Find the next two terms in the sequence: $\begin{aligned} 0, 3, 7, 12, 18, \underline{}, \underline{} \end{aligned}$
::在顺序中查找下两个条件: 0,3,7,12,18,_,_

Solution: The difference between the 1st two terms $\begin{aligned} (3 - 0) \end{aligned}$ is 3, the difference between 2nd and 3rd terms $\begin{aligned} (7 - 3) \end{aligned}$ is 4, the difference between the 3rd and 4th terms $\begin{aligned} (12 - 7) \end{aligned}$ is 5, and the difference between the 4th and 5th terms $\begin{aligned} (18 - 12) \end{aligned}$ is 6. Each time we add one more to get the next term. The next difference will be 7, so it is $\begin{aligned} 18 + 7 = 25 \end{aligned}$ for the 6th term. To get the 7th term, we add 8, so $\begin{aligned} 25 + 8 = 33 \end{aligned}$ .
::解答:第一和第二任期(3-0)的差别是3,第二和第三任期(7-3)的差别是4,第三和第四任期(12-7)的差别是5,第四和第五个任期(18-12)的差别是6,每次我们再增加一个任期以获得下一个任期,下一个差额是7,因此第六任期是18+7=25。为了获得第七任期,我们增加8, 因此25+8=33。

We can also write out the terms of a sequence if we know the rule for the sequence.
::我们也可以写出序列的条款如果我们知道序列的规则。

Example 6
::例6

Write the 1st three terms, the $\begin{aligned} 15^{t h} \end{aligned}$ term, and the $\begin{aligned} 40^{t h} \end{aligned}$ term of the sequence with the general rule: $\begin{aligned} a_{n} = n^{2} - 1 \end{aligned}$ .
::写上第一三学期、第十五学期和第40学期的顺序,通则为:an=n2-1。

Solution: We can find each of these terms by replacing $\begin{aligned} n \end{aligned}$ with the appropriate term number:
::解决方案:我们可以用适当的术语编号代替n,找到其中的每一个术语:

\begin{aligned} a_{1} & = (1)^{2} - 1 = 0 \\ a_{2} & = (2)^{2} - 1 = 3 \\ a_{3} & = (3)^{2} - 1 = 8 \\ a_{15} & = (15)^{2} - 1 = 224 \\ a_{40} & = (40)^{2} - 1 = 1, 599 \end{aligned}

::a1=(1)2-1=0a2=(2)-2-1=3a3=(3)2-1=8a15=(15)2-1=224a40=(40)2-1=1,599

How to Find the Terms of a Sequence Using a TI-83/84
::如何确定使用TI-83/84的序列的条件

1. First press 2 ^nd STAT (to get to the List menu).
::1. 第2版STAT报(获得《清单》菜单)。

2. Arrow over to OPS, select option 5: seq( and type in (expression, variable, begin, end).
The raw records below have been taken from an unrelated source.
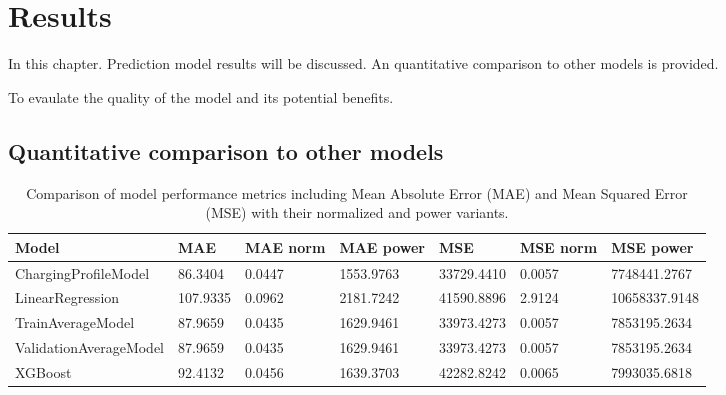 \setchapterpreamble[u]{\margintoc}

\setchapterpreamble[u]{\margintoc}
\chapter{Results}
\label{ch:results}



In this chapter. Prediction model results will be discussed. An quantitative comparison to other models is provided.

To evaulate the quality of the model and its potential benefits.

\section{Quantitative comparison to other models}
\label{sec:res-comparison}


\begin{table*}[h!]
    \caption{Comparison of model performance metrics including Mean Absolute Error (MAE) and Mean Squared Error (MSE) with their normalized and power variants.}
    \label{tab:my-table}
    \begin{tabular}{p{3.3cm} p{1.5cm} p{1.8cm} p{2.2cm} p{1.5cm} p{1.8cm} p{2.2cm}}
        \toprule
        \textbf{Model}         & \textbf{MAE} & \textbf{MAE norm} & \textbf{MAE power} & \textbf{MSE} & \textbf{MSE norm} & \textbf{MSE power} \\
        \midrule
        ChargingProfileModel   & 86.3404      & 0.0447            & 1553.9763          & 33729.4410   & 0.0057            & 7748441.2767       \\
        LinearRegression       & 107.9335     & 0.0962            & 2181.7242          & 41590.8896   & 2.9124            & 10658337.9148      \\
        TrainAverageModel      & 87.9659      & 0.0435            & 1629.9461          & 33973.4273   & 0.0057            & 7853195.2634       \\
        ValidationAverageModel & 87.9659      & 0.0435            & 1629.9461          & 33973.4273   & 0.0057            & 7853195.2634       \\
        XGBoost                & 92.4132      & 0.0456            & 1639.3703          & 42282.8242   & 0.0065            & 7993035.6818       \\
        \bottomrule
    \end{tabular}
\end{table*}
Note you have to use the X button as the variable.
::2. 向 OPS 箭头,选择选项 5 : 后(和输入类型( 表达、变量、开始、结束) ) 。请注意, 您必须使用 X 按钮作为变量。

For this particular problem, the calculator yields the following:
::对于这一特殊问题,计算器产生以下结果:

$\begin{aligned} s e q (x^{2} - 1, x, 1, 3) = {0 3 8} \end{aligned}$ for the 1st three terms
:x2- 1,x,1,3,3,1,3,0,3,8}第1个任期的后继(x2- 1,x,1,3,3) =0,3,8}

$\begin{aligned} s e q (x^{2} - 1, x, 15, 15) = {224} \end{aligned}$ for the $\begin{aligned} 15^{t h} \end{aligned}$ term
::第15学期的后(x2-1,x,15,15,15,15)224}

$\begin{aligned} s e q (x^{2} - 1, x, 40, 40) = {1, 599} \end{aligned}$ for the $\begin{aligned} 40^{t h} \end{aligned}$ term
::第40学期的后(x2-1,x,40,40,40,40) 1,599}

Example 7
::例7

Write a general rule for the sequence: $\begin{aligned} 5, 10, 15, 20, \dots \end{aligned}$
::5,10,15,20,...

Solution: The previous example illustrates how a general rule maps a term number directly to the term value. Another way to say this is that the general rule expresses the $\begin{aligned} n^{t h} \end{aligned}$ term as a function of $\begin{aligned} n \end{aligned}$ . Let's put the terms in the above sequence in a table with their term numbers to help identify the rule.
::解答: 上一个示例说明了一条通则如何将术语数直接映射到术语值。另一种说法是, 通则将 n 表示为 n 的函数。让我们将上述顺序中的术语用术语数放在一个表格中, 以帮助识别规则。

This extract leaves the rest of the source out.